Re: [Dspace-tech] DSpace and Google Scholar

2013-11-11 Thread Calloni, Rodrigo
Thanks again Tim and Peter.

For us is a huge challenge keep up-to-date with DSpace due to all 
customizations that implementation team applied to our DSpace. It became costly 
and a very length process to update our DSpace. We updated from 1.6 to 1.8 this 
year and we already knew this wasn't going to bring us to up-to-date, but we 
were recommended to go 1.8 instead of 3.0

One of my goals is to bring back our DSpace to a more un-customized version in 
next years. I hope we can achieve this soon to be able to take advantages of 
new developments.

Best regards
Rodrigo

-Original Message-
From: Tim Donohue [mailto:tdono...@duraspace.org] 
Sent: Wednesday, November 06, 2013 11:26 AM
To: Peter Dietz; Calloni, Rodrigo
Cc: dspace-tech@lists.sourceforge.net
Subject: Re: [Dspace-tech] DSpace and Google Scholar

Just to add a few notes to Peter's detailed examples...

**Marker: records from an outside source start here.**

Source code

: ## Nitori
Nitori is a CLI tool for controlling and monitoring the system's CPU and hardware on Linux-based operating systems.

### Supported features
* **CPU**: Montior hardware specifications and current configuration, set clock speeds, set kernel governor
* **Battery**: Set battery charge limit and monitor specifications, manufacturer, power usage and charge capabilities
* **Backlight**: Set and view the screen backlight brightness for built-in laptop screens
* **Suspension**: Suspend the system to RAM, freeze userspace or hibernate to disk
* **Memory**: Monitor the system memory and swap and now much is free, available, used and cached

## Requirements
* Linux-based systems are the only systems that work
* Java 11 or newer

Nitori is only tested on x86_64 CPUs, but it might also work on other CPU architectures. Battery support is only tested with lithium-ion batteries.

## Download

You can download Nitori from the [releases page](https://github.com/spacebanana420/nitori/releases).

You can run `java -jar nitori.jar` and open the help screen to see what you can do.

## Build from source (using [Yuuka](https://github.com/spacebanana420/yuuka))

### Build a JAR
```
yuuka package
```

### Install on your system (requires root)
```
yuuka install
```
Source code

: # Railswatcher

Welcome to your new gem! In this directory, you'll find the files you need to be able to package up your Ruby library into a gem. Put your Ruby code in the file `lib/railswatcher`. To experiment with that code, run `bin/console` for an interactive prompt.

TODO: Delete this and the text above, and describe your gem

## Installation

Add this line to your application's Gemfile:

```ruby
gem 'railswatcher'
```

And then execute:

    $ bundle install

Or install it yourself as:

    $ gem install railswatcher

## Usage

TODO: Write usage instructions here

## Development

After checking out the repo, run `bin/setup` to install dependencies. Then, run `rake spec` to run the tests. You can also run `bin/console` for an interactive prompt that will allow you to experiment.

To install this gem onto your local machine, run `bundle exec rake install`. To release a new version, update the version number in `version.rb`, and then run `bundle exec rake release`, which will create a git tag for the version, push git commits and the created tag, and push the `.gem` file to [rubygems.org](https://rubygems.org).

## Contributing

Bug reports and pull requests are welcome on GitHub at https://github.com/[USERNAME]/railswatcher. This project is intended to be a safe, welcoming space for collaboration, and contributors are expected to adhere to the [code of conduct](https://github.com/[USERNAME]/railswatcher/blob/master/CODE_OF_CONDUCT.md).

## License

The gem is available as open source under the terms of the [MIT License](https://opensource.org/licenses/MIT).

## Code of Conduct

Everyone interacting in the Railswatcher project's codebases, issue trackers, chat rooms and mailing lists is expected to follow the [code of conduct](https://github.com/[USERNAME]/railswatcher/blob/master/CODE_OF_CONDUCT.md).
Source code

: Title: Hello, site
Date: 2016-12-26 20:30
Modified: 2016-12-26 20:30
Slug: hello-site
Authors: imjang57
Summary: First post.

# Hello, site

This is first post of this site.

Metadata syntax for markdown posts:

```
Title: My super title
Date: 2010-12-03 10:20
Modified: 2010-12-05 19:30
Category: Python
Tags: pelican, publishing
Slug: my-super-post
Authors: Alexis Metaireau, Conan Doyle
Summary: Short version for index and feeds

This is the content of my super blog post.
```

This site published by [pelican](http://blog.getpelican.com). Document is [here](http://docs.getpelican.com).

On 11/6/2013 10:07 AM, Peter Dietz wrote:
> I would say DSpace is doing a "good" job of producing Scholar tags
> (highwire) for the most part. There are some edge cases, as mentioned 
> above by others, that other systems could be doing a better job. I 
> don't know enough about (EPrints / BePress) scholar support to weigh 
> in. There is a config setting 
> https://github.com/DSpace/DSpace/blob/master/dspace/config/crosswalks/
> google-metadata.properties that you will NEED to modify to map your 
> custom metadata profile, to Google Scholar (highwire) metadata fields.
>
> Citing specific examples, DSpace out-of-the-box, only supports mapping 
> to the citation_pdf_url, when you only have one bitstream, and it is a 
> PDF, in the ORIGINAL bundle. In any other circumstance, it will punt, 
> and not add a citation_pdf_url.
>
> The reason for that is if you have multiple PDF's, DSpace doesn't have 
> enough information to know which one is the "best" PDF that contains 
> your article. Or, in other cases, people use multiple bundles to store 
> their content. Or, you have multiple formats available, such as word, 
> text/latex, and again, DSpace can't say which one is the best. So, if 
> you are deviating from the simple use-case, then you'll need to 
> customize the logic for determining the citation_pdf_url, likely 
> altering some Java code to do so.

There's a proposed fix/change for this "citation_pdf_url" logic (which was 
requested by Google Scholar folks) for the upcoming DSpace 4.0...see comments 
in:
https://jira.duraspace.org/browse/DS-1483

(So this may be improved in DSpace 4.0...it's a proposed bug fix we are looking 
into right now.)

> Another example of things that Scholar doesn't like is the 
> dc.date.issued being set to the date submitted (i.e. today's date, if 
> you just submitted). So, if that article you just submitted was 
> actually published elsewhere a few months ago, but the version you 
> submit to your IR has today's date, then scholar has conflicting 
> information about the Date of that article, and doesn't think of them 
> as multiple versions/sources of the same content. DSpace 4.0 has some 
> changes regarding that, as it tries not to add date.issued of today, 
> for anything that you mark as previously published.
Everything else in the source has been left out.